Once you’ve decided to have plastic surgery, you’re only halfway there.
An estimated one in ten plastic surgery procedures requires a second operation to revise — re-do, repair, or otherwise augment — what’s been done. With no set standard of training for plastic surgeons, preventable mistakes are made every day, by as many as 50,000 doctors in the operating room who aren’t qualified to be there.
“Any doctor can legally perform plastic surgery, and many people are willing to trust anyone with an M.D., assuming they must know what they’re doing,” says Dr. Michael Echavez, a San Francisco based plastic surgeon who has seen his share of botched procedures. “I’ve seen noses that have been completely deformed as a result of ‘over operating,’ and it’s not always fixable.” Other problems: lumpy, uneven thighs; asymmetrical eyelids; and scarring.

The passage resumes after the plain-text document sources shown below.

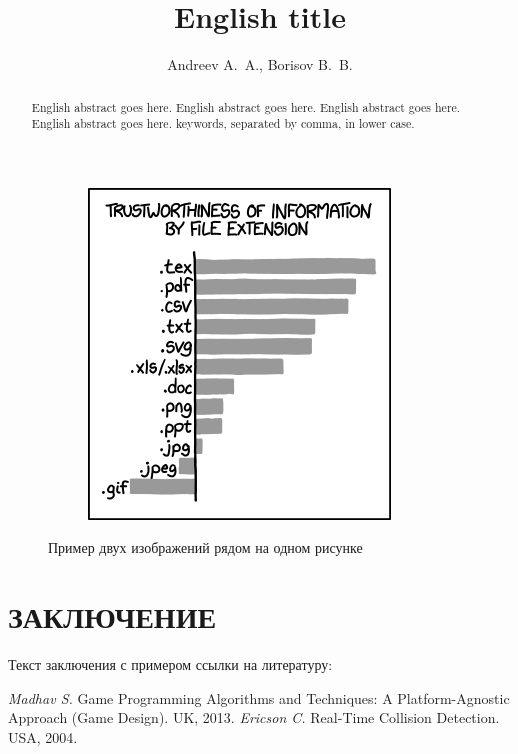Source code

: \documentclass[intlimits,twoside,a4paper,11pt]{article}
\begin{document}
\begin{figure}[H]
\begin{subfigure}[t]{50mm}
		\includegraphics[width=\textwidth]{xkcd1301.png}
		\subcaption{} %
		\label{fig-example-2b}
	\end{subfigure}
	\caption{Пример двух изображений рядом на одном рисунке} \label{fig-example-2}
\end{figure}

\section{ЗАКЛЮЧЕНИЕ}
Текст заключения с примером ссылки на литературу:~\cite{lib-1,lib-2}

\begin{thebibliography}{9}
 {\it Madhav S.} Game Programming Algorithms and Techniques: A Platform-Agnostic Approach (Game Design). UK, 2013. 
 {\it Ericson C.} Real-Time Collision Detection. USA, 2004.
\end{thebibliography}

\translatedpart

\title{English title}
\author{Andreev A.~A., Borisov B.~B.}

\maketranslatedtitle

\begin{abstract}
English abstract goes here. English abstract goes here. English abstract goes here. English abstract goes here.
\keywords keywords, separated by comma, in lower case.
\end{abstract}

\makekioauthors
\end{document}
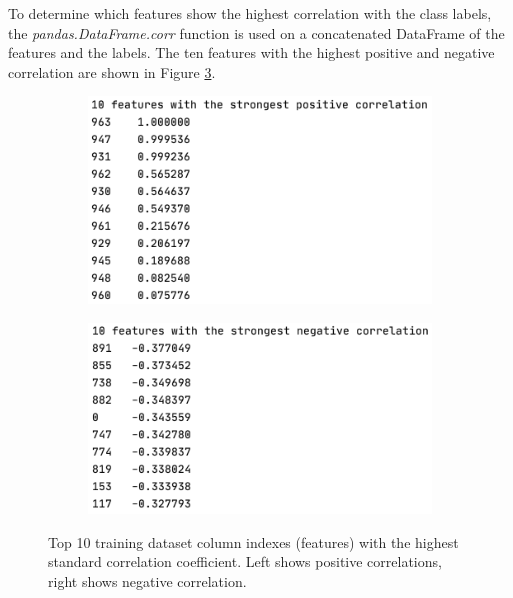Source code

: \documentclass[letterpaper,12pt]{article}
\begin{document}
To determine which features show the highest correlation with the class labels, the \textit{pandas.DataFrame.corr} function is used on a concatenated DataFrame of the features and the labels. The ten features with the highest positive and negative correlation are shown in Figure \ref{fig:correlation-results}.

\begin{figure}[h]
\centering
\begin{subfigure}{.47\textwidth}
  \centering
  \includegraphics[width=\textwidth]{report/figures/corr_pos.png}
  \label{fig:corr_pos}
\end{subfigure}%
\begin{subfigure}{.5\textwidth}
  \centering
  \includegraphics[width=\textwidth]{report/figures/corr_neg.png}
  \label{fig:corr_neg}
\end{subfigure}
\caption{\label{fig:correlation-results}Top 10 training dataset column indexes (features) with the highest standard correlation coefficient. Left shows positive correlations, right shows negative correlation.}
\end{figure}
\end{document}
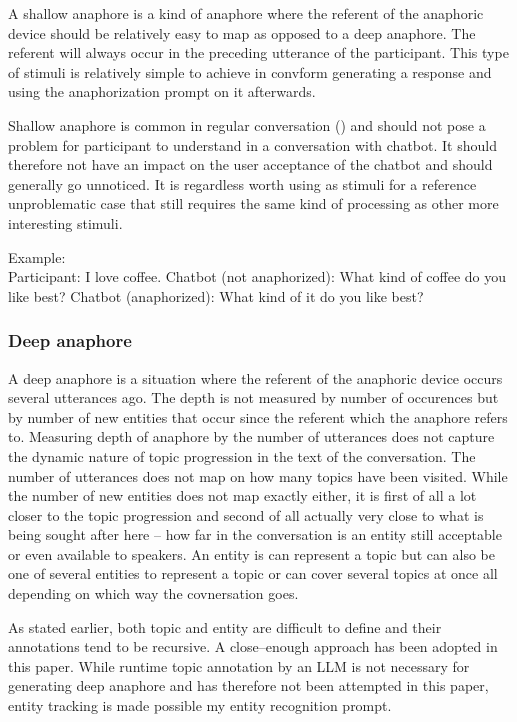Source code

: \documentclass[12pt]{report}
\begin{document}
{A shallow anaphore is a kind of anaphore
where the referent of the anaphoric device
should be relatively easy to map
as opposed to a deep anaphore.
The referent will always occur
in the preceding utterance of the participant.
This type of stimuli is relatively simple to achieve
in convform
generating a response
and using the anaphorization prompt on it afterwards.

Shallow anaphore is common in regular conversation ()
and should not pose a problem for participant to understand
in a conversation with chatbot.
It should therefore not have an impact
on the user acceptance of the chatbot
and should generally go unnoticed.
It is regardless worth using as stimuli
for a reference unproblematic case
that still requires the same kind of processing
as other more interesting stimuli.

Example: \\
Participant: I love coffee.
Chatbot (not anaphorized): What kind of coffee do you like best?
Chatbot (anaphorized): What kind of it do you like best?

\subsubsection{Deep anaphore}

A deep anaphore is a situation
where the referent of the anaphoric device
occurs several utterances ago.
The depth is not measured by number of occurences
but by number of new entities that occur
since the referent which the anaphore refers to.
Measuring depth of anaphore by the number of utterances
does not capture the dynamic nature
of topic progression in the text of the conversation.
The number of utterances does not map
on how many topics have been visited.
While the number of new entities does not
map exactly either,
it is first of all a lot closer to the topic progression
and second of all actually very close to
what is being sought after here –
how far in the conversation is an entity
still acceptable or even available to speakers.
An entity is can represent a topic
but can also be one of several entities to represent a topic
or can cover several topics at once
all depending on which way the covnersation goes.

\par
As stated earlier,
both topic and entity are difficult to define
and their annotations tend to be recursive.
A close–enough approach has been adopted in this paper.
While runtime topic annotation by an LLM
is not necessary for generating deep anaphore
and has therefore not been attempted in this paper,
entity tracking is made possible my
entity recognition prompt.

}
\end{document}
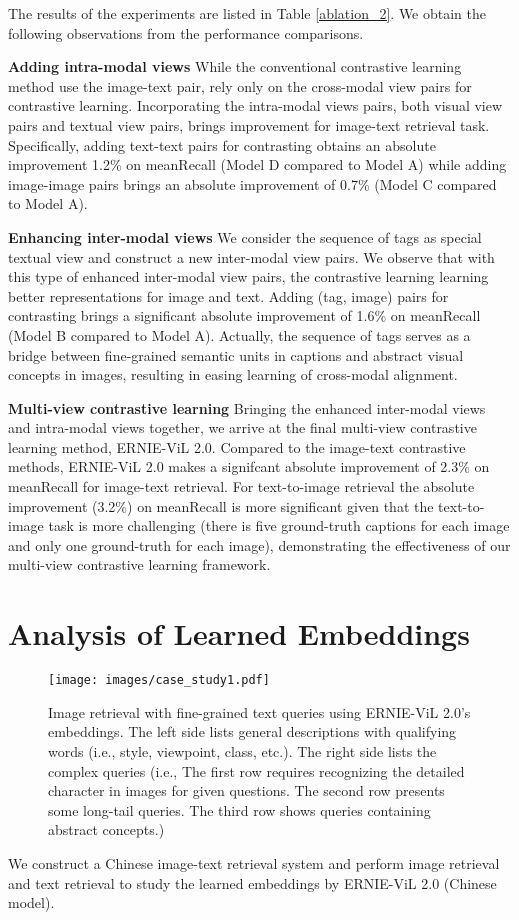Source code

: \documentclass{article}
\begin{document}
The results of the experiments are listed in Table \ref{ablation_2}. We  obtain the following observations from the performance comparisons.  


\noindent\textbf{Adding intra-modal views} While the conventional contrastive learning method use the image-text pair, rely only on the cross-modal view pairs for contrastive learning. Incorporating the intra-modal views pairs, both visual view pairs and textual view pairs,  brings improvement for image-text retrieval task. Specifically, adding text-text pairs for contrasting obtains an absolute improvement 1.2\% on meanRecall  (Model D compared to Model A) while adding image-image pairs brings an absolute improvement of 0.7\% (Model C compared to Model A). 

\noindent\textbf{Enhancing inter-modal views} 
We consider the sequence of tags as special textual view and construct a new inter-modal view pairs. We observe that with this type of enhanced inter-modal view pairs, the contrastive learning learning better representations for image and text. Adding (tag, image) pairs for contrasting brings a significant absolute improvement of 1.6\% on meanRecall (Model B compared to Model A). 
Actually, the sequence of tags serves as a bridge between fine-grained semantic units in captions and abstract visual concepts in images, resulting in easing learning of cross-modal alignment. 

\noindent\textbf{Multi-view contrastive learning} Bringing the enhanced inter-modal views and intra-modal views together, we arrive at the final multi-view contrastive learning method, ERNIE-ViL 2.0. Compared to the image-text contrastive methods, ERNIE-ViL 2.0 makes a signifcant absolute improvement of 2.3\% on meanRecall for image-text retrieval. For text-to-image retrieval the absolute improvement (3.2\%) on meanRecall is more significant given that the text-to-image task is more challenging (there is five ground-truth captions for each image and only one ground-truth for each image), demonstrating the effectiveness of our multi-view contrastive learning framework.  



\section{Analysis of Learned Embeddings}
\begin{figure}[]
\centering
\texttt{[image: images/case\_study1.pdf]}
\caption{Image retrieval with fine-grained text queries using ERNIE-ViL 2.0's embeddings. The left side lists general descriptions with qualifying words (i.e., style, viewpoint, class, etc.). The right side lists the complex queries (i.e., The first row requires recognizing the detailed character in images for given questions. The second row presents some long-tail queries. The third row shows queries containing abstract concepts.) }
\label{case_t2i_1}
\end{figure} 
We construct a Chinese image-text retrieval system and perform image retrieval and text retrieval to study the learned embeddings by ERNIE-ViL 2.0 (Chinese model).
\end{document}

“Beyond the sometimes-irreversible visual effects, complications can include bleeding, infection, and even death. If a lot of fat is removed during a liposuction, the patient can go into shock because of the dramatic loss of fluid. If the doctor doesn’t know, from experience, to monitor this, the results could be deadly,” explains Echavez. “Incompetence can kill you.”
Finding the right doctor: An expert’s guide
- Get referrals from friends or other physicians.
- Confirm that the surgeon has completed at least a five- to seven-year residency or fellowship in cosmetic surgery.
- Make sure the surgeon is board certified by the American Board of Plastic Surgery.
- Be wary of any doctor who guarantees certain results: “Expect improvement, not perfection. Promising you ‘Brad Pitt’s nose is unrealistic,” says Echavez.
- Find out the doctor’s policy on follow-up procedures: “Usually there’s no charge for a revision surgery if the doctor agrees that improvement is needed,” notes Echavez.
- Look at before and after photographs of previous patients.
- Find out where the procedure will be performed. If not at a hospital, confirm that the facility is equipped with life-saving drugs and equipment in case complications arise.